Getting into Ramsau, I flew to Munich then took the train to a tiny town in Germany where I meet up with Swiss National Teamers Mauro Gruber, Eligious Tambornino, and Martin Jaeger, sprint specialists all. Over the next two weeks, I will meet up with the Swiss athletes from time to time, though rarely for the same on-snow workout. This can be chalked up to the sweet science of cross-country ski training. The Swiss athlete’s are in specific race sharpening training for the race season’s start, coming in two week’s time. The Swiss athletes also don’t believe in doing anything except low intensity long distance training on the glacier, due to its altitude 2700M (8,370ft). Instead, they distance ski in the mornings on Dachstein, then do intensity or strength or speed in the valley below. What they miss out on in real-snow feel they feel they make up in spades with the faster movements of speedy Marwe rollerskis with the low resistance zero wheels.

For Ramsau, I’m joining up with a Norwegian team comprised from the seven small towns that border the hills around Lillehammer. These Norwegians from Team Sjusjoen are more distance-oriented and believe in getting on-snow twice a day. Unlike the Swiss or the Germans, they believe in the trade-off of doing controlled threshold intensity at this high altitude. Most days I ski with the young up-and-comer Simen Sveen. You haven’t heard of him before, but you will soon enough. As a twenty-two year old in med school, Simen was 3rd in the Norwegian Cup Series and 4th at the Norwegian National 50 kilometer.

Simen’s motivation is the kind you rarely see. The young up and comer has just tasted success. He can only see himself getting better and achieving more in the ski tracks. The longer someone can keep this feeling burning bright inside their emotional engine can say more than technique or tactics or V02 max test scores. Right now, all are headed up, up, up for Mr. Simen. It is a wordless spectacle in itself. Like all extreme but perishable actions, watching skier find their inspiration, excites the writer. It also burnishes his instinct to bear witness.
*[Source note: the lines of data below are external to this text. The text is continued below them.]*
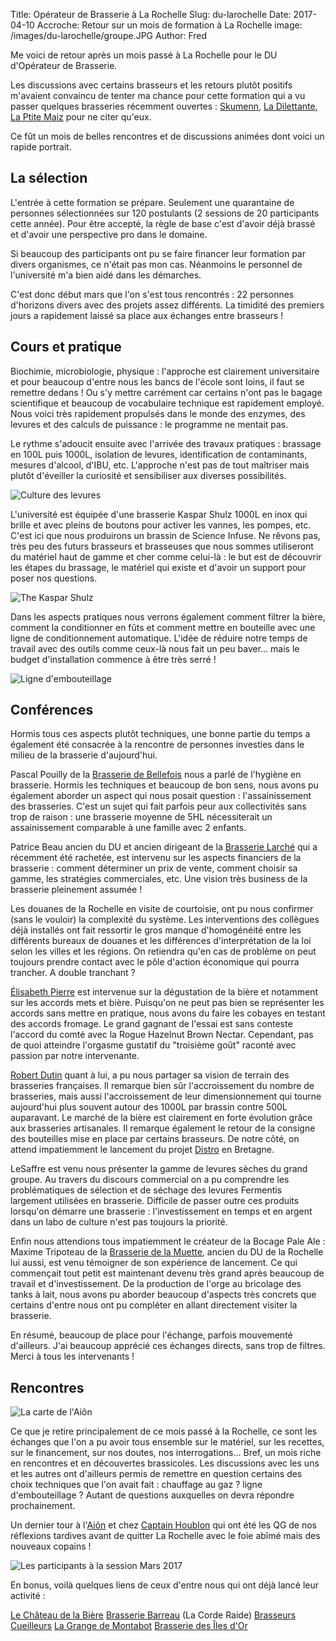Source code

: Title: Opérateur de Brasserie à La Rochelle
Slug: du-larochelle
Date: 2017-04-10
Accroche: Retour sur un mois de formation à La Rochelle
image: /images/du-larochelle/groupe.JPG
Author: Fred

Me voici de retour après un mois passé à La Rochelle pour le DU d'Opérateur de Brasserie.

Les discussions avec certains brasseurs et les retours plutôt positifs m'avaient convaincu de tenter ma chance pour cette formation qui a vu passer quelques brasseries récemment ouvertes : [Skumenn](http://www.skumenn.com), [La Dilettante](http://www.brasserieladilettante.com/), [La Ptite Maiz](https://www.laptitemaiz.com/) pour ne citer qu'eux.

Ce fût un mois de belles rencontres et de discussions animées dont voici un rapide portrait.

## La sélection

L'entrée à cette formation se prépare. Seulement une quarantaine de personnes sélectionnées sur 120 postulants (2 sessions de 20 participants cette année). Pour être accepté, la règle de base c'est d'avoir déjà brassé et d'avoir une perspective pro dans le domaine.

Si beaucoup des participants ont pu se faire financer leur formation par divers organismes, ce n'était pas mon cas. Néanmoins le personnel de l'université m'a bien aidé dans les démarches.

C'est donc début mars que l'on s'est tous rencontrés : 22 personnes d'horizons divers avec des projets assez différents. La timidité des premiers jours a rapidement laissé sa place aux échanges entre brasseurs !

## Cours et pratique

Biochimie, microbiologie, physique : l'approche est clairement universitaire et pour beaucoup d'entre nous les bancs de l'école sont loins, il faut se remettre dedans ! Ou s'y mettre carrément car certains n'ont pas le bagage scientifique et beaucoup de vocabulaire technique est rapidement employé. Nous voici très rapidement propulsés dans le monde des enzymes, des levures et des calculs de puissance : le programme ne mentait pas.

Le rythme s'adoucit ensuite avec l'arrivée des travaux pratiques : brassage en 100L puis 1000L, isolation de levures, identification de contaminants, mesures d'alcool, d'IBU, etc. L'approche n'est pas de tout maîtriser mais plutôt d'éveiller la curiosité et sensibiliser aux diverses possibilités.

![Culture des levures](/images/du-larochelle/levures4.jpg)

L'université est équipée d'une brasserie Kaspar Shulz 1000L en inox qui brille et avec pleins de boutons pour activer les vannes, les pompes, etc. C'est ici que nous produirons un brassin de Science Infuse. Ne rêvons pas, très peu des futurs brasseurs et brasseuses que nous sommes utiliseront du matériel haut de gamme et cher comme celui-là : le but est de découvrir les étapes du brassage, le matériel qui existe et d'avoir un support pour poser nos questions.

![The Kaspar Shulz](/images/du-larochelle/kaspar.jpg)

Dans les aspects pratiques nous verrons également comment filtrer la bière, comment la conditionner en fûts et comment mettre en bouteille avec une ligne de conditionnement automatique. L'idée de réduire notre temps de travail avec des outils comme ceux-là nous fait un peu baver... mais le budget d'installation commence à être très serré !

![Ligne d'embouteillage](/images/du-larochelle/embouteilleuse.jpg)

## Conférences

Hormis tous ces aspects plutôt techniques, une bonne partie du temps a également été consacrée à la rencontre de personnes investies dans le milieu de la brasserie d'aujourd'hui.

Pascal Pouilly de la [Brasserie de Bellefois](https://fr-fr.facebook.com/brasserie.de.bellefois/) nous a parlé de l'hygiène en brasserie. Hormis les techniques et beaucoup de bon sens, nous avons pu également aborder un aspect qui nous posait question : l'assainissement des brasseries. C'est un sujet qui fait parfois peur aux collectivités sans trop de raison : une brasserie moyenne de 5HL nécessiterait un assainissement comparable à une famille avec 2 enfants.

Patrice Beau ancien du DU et ancien dirigeant de la [Brasserie Larché](http://www.brasserie-larche.fr/) qui a récemment été rachetée, est intervenu sur les aspects financiers de la brasserie : comment déterminer un prix de vente, comment choisir sa gamme, les stratégies commerciales, etc. Une vision très business de la brasserie pleinement assumée !

Les douanes de la Rochelle en visite de courtoisie, ont pu nous confirmer (sans le vouloir) la complexité du système. Les interventions des collègues déjà installés ont fait ressortir le gros manque d'homogénéité entre les différents bureaux de douanes et les différences d'interprétation de la loi selon les villes et les régions. On retiendra qu'en cas de problème on peut toujours prendre contact avec le pôle d'action économique qui pourra trancher. A double tranchant ?

[Élisabeth Pierre](http://bierissima.com/) est intervenue sur la dégustation de la bière et notamment sur les accords mets et bière. Puisqu'on ne peut pas bien se représenter les accords sans mettre en pratique, nous avons du faire les cobayes en testant des accords fromage. Le grand gagnant de l'essai est sans conteste l'accord du comté avec la Rogue Hazelnut Brown Nectar. Cependant, pas de quoi atteindre l'orgasme gustatif du "troisième goût" raconté avec passion par notre intervenante.

[Robert Dutin](http://interfacebrasserie.com/) quant à lui, a pu nous partager sa vision de terrain des brasseries françaises. Il remarque bien sûr l'accroissement du nombre de brasseries, mais aussi l'accroissement de leur dimensionnement qui tourne aujourd'hui plus souvent autour des 1000L par brassin contre 500L auparavant. Le marché de la bière est clairement en forte évolution grâce aux brasseries artisanales. Il remarque également le retour de la consigne des bouteilles mise en place par certains brasseurs. De notre côté, on attend impatiemment le lancement du projet [Distro](http://www.distro.bzh) en Bretagne.

LeSaffre est venu nous présenter la gamme de levures sèches du grand groupe. Au travers du discours commercial on a pu comprendre les problématiques de sélection et de séchage des levures Fermentis largement utilisées en brasserie. Difficile de passer outre ces produits lorsqu'on démarre une brasserie : l'investissement en temps et en argent dans un labo de culture n'est pas toujours la priorité.

Enfin nous attendions tous impatiemment le créateur de la Bocage Pale Ale : Maxime Tripoteau de la [Brasserie de la Muette](http://www.brasserie-la-muette.fr/), ancien du DU de la Rochelle lui aussi, est venu témoigner de son expérience de lancement. Ce qui commençait tout petit est maintenant devenu très grand après beaucoup de travail et d'investissement. De la production de l'orge au bricolage des tanks à lait, nous avons pu aborder beaucoup d'aspects très concrets que certains d'entre nous ont pu compléter en allant directement visiter la brasserie.

En résumé, beaucoup de place pour l'échange, parfois mouvementé d'ailleurs. J'ai beaucoup apprécié ces échanges directs, sans trop de filtres. Merci à tous les intervenants !

## Rencontres

![La carte de l'Aiôn](/images/du-larochelle/aion.jpg)

Ce que je retire principalement de ce mois passé à la Rochelle, ce sont les échanges que l'on a pu avoir tous ensemble sur le matériel, sur les recettes, sur le financement, sur nos doutes, nos interrogations... Bref, un mois riche en rencontres et en découvertes brassicoles. Les discussions avec les uns et les autres ont d'ailleurs permis de remettre en question certains des choix techniques que l'on avait fait : chauffage au gaz ? ligne d'embouteillage ? Autant de questions auxquelles on devra répondre prochainement.

Un dernier tour à l'[Aiôn](https://www.facebook.com/aion.larochelle/) et chez [Captain Houblon](http://captainhoublon.com/) qui ont été les QG de nos réflexions tardives avant de quitter La Rochelle avec le foie abîmé mais des nouveaux copains !

![Les participants à la session Mars 2017](/images/du-larochelle/groupe3.JPG)

En bonus, voilà quelques liens de ceux d'entre nous qui ont déjà lancé leur activité :

[Le Château de la Bière](http://chateau-de-la-biere.com/)
[Brasserie Barreau](http://www.lacorderaide.fr/) (La Corde Raide)
[Brasseurs Cueilleurs](https://www.facebook.com/BrasseursCueilleurs/)
[La Grange de Montabot](https://antitht.noblogs.org/)
[Brasserie des Îles d'Or](http://www.labieredesilesdor.fr/)

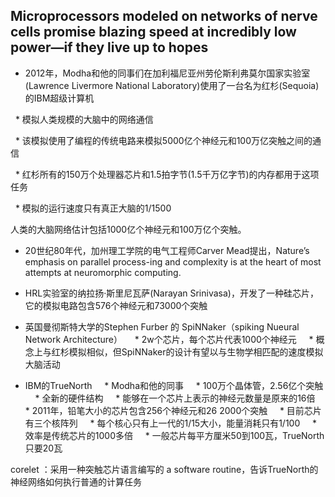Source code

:## Microprocessors modeled on networks of nerve cells promise blazing speed at incredibly low power—if they live up to hopes

* 2012年，Modha和他的同事们在加利福尼亚州劳伦斯利弗莫尔国家实验室(Lawrence Livermore National Laboratory)使用了一台名为红杉(Sequoia)的IBM超级计算机

  * 模拟人类规模的大脑中的网络通信

  * 该模拟使用了编程的传统电路来模拟5000亿个神经元和100万亿突触之间的通信

  * 红杉所有的150万个处理器芯片和1.5拍字节(1.5千万亿字节)的内存都用于这项任务

  * 模拟的运行速度只有真正大脑的1/1500

  

人类的大脑网络估计包括1000亿个神经元和100万亿个突触。

  

* 20世纪80年代，加州理工学院的电气工程师Carver Mead提出，Nature’s emphasis on parallel process-ing and complexity is at the heart of most attempts at neuromorphic computing.

* HRL实验室的纳拉扬·斯里尼瓦萨(Narayan Srinivasa)，开发了一种硅芯片，它的模拟电路包含576个神经元和73000个突触

* 英国曼彻斯特大学的Stephen Furber 的 SpiNNaker（spiking Nueural Network Architecture）
    * 2w个芯片，每个芯片代表1000个神经元
    * 概念上与红杉模拟相似，但SpiNNaker的设计有望以与生物学相匹配的速度模拟大脑活动

* IBM的TrueNorth
    * Modha和他的同事
    * 100万个晶体管，2.56亿个突触
    * 全新的硬件结构
    * 能够在一个芯片上表示的神经元数量是原来的16倍
    * 2011年，铅笔大小的芯片包含256个神经元和26 2000个突触
    * 目前芯片有三个核阵列
    * 每个核心只有上一代的1/15大小，能量消耗只有1/100
    * 效率是传统芯片的1000多倍
    * 一般芯片每平方厘米50到100瓦，TrueNorth只要20瓦

  

corelet ：采用一种突触芯片语言编写的 a software routine，告诉TrueNorth的神经网络如何执行普通的计算任务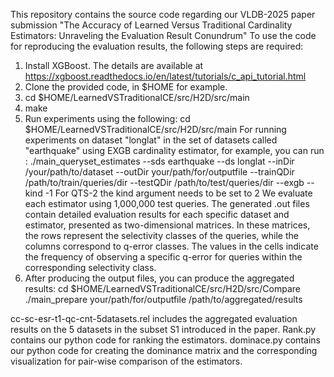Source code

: This repository contains the source code regarding our VLDB-2025 paper submission "The Accuracy of Learned Versus Traditional Cardinality Estimators: Unraveling the Evaluation Result Conundrum"
To use the code for reproducing the evaluation results, the following steps are required:
1. Install XGBoost. The details are available at https://xgboost.readthedocs.io/en/latest/tutorials/c_api_tutorial.html
2. Clone the provided code, in $HOME for example.
3. cd $HOME/LearnedVSTraditionalCE/src/H2D/src/main
4. make
5. Run experiments using the following:
   cd $HOME/LearnedVSTraditionalCE/src/H2D/src/main
   For running experiments on dataset "longlat" in the set of datasets called "earthquake" using EXGB cardinality estimator, for example, you can run :
   ./main_queryset_estimates --sds earthquake --ds longlat --inDir /your/path/to/dataset --outDir your/path/for/outputfile --trainQDir /path/to/train/queries/dir --testQDir /path/to/test/queries/dir --exgb --kind -1
   For QTS-2 the kind argument needs to be set to 2
   We evaluate each estimator using 1,000,000 test queries. The generated .out files contain detailed evaluation results for each specific dataset and estimator, presented as two-dimensional matrices. In these matrices, the rows represent the             selectivity classes of the queries, while the columns correspond to q-error classes. The values in the cells indicate the frequency of observing a specific q-error for queries within the corresponding selectivity class.
7. After producing the output files, you can produce the aggregated results:
   cd $HOME/LearnedVSTraditionalCE/src/H2D/src/Compare
   ./main_prepare your/path/for/outputfile /path/to/aggregated/results
 
cc-sc-esr-t1-qc-cnt-5datasets.rel includes the aggregated evaluation results on the 5 datasets in the subset S1 introduced in the paper. 
Rank.py contains our python code for ranking the estimators.
dominace.py contains our python code for creating the dominance matrix and the corresponding visualization for pair-wise comparison of the estimators.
It’s not altoghether different than slide down the window on the cable car, sticking your head out into the cold alpine air and breathe in the oxygen, the sights, and the opportunities that lie ahead for you. If you have the chance to ski the Dachstein, take it. Your love affair with skiing will only go stronger. Just remember that in this little corner of the world all the women really are strong, all the men are good looking, and all the children are above average.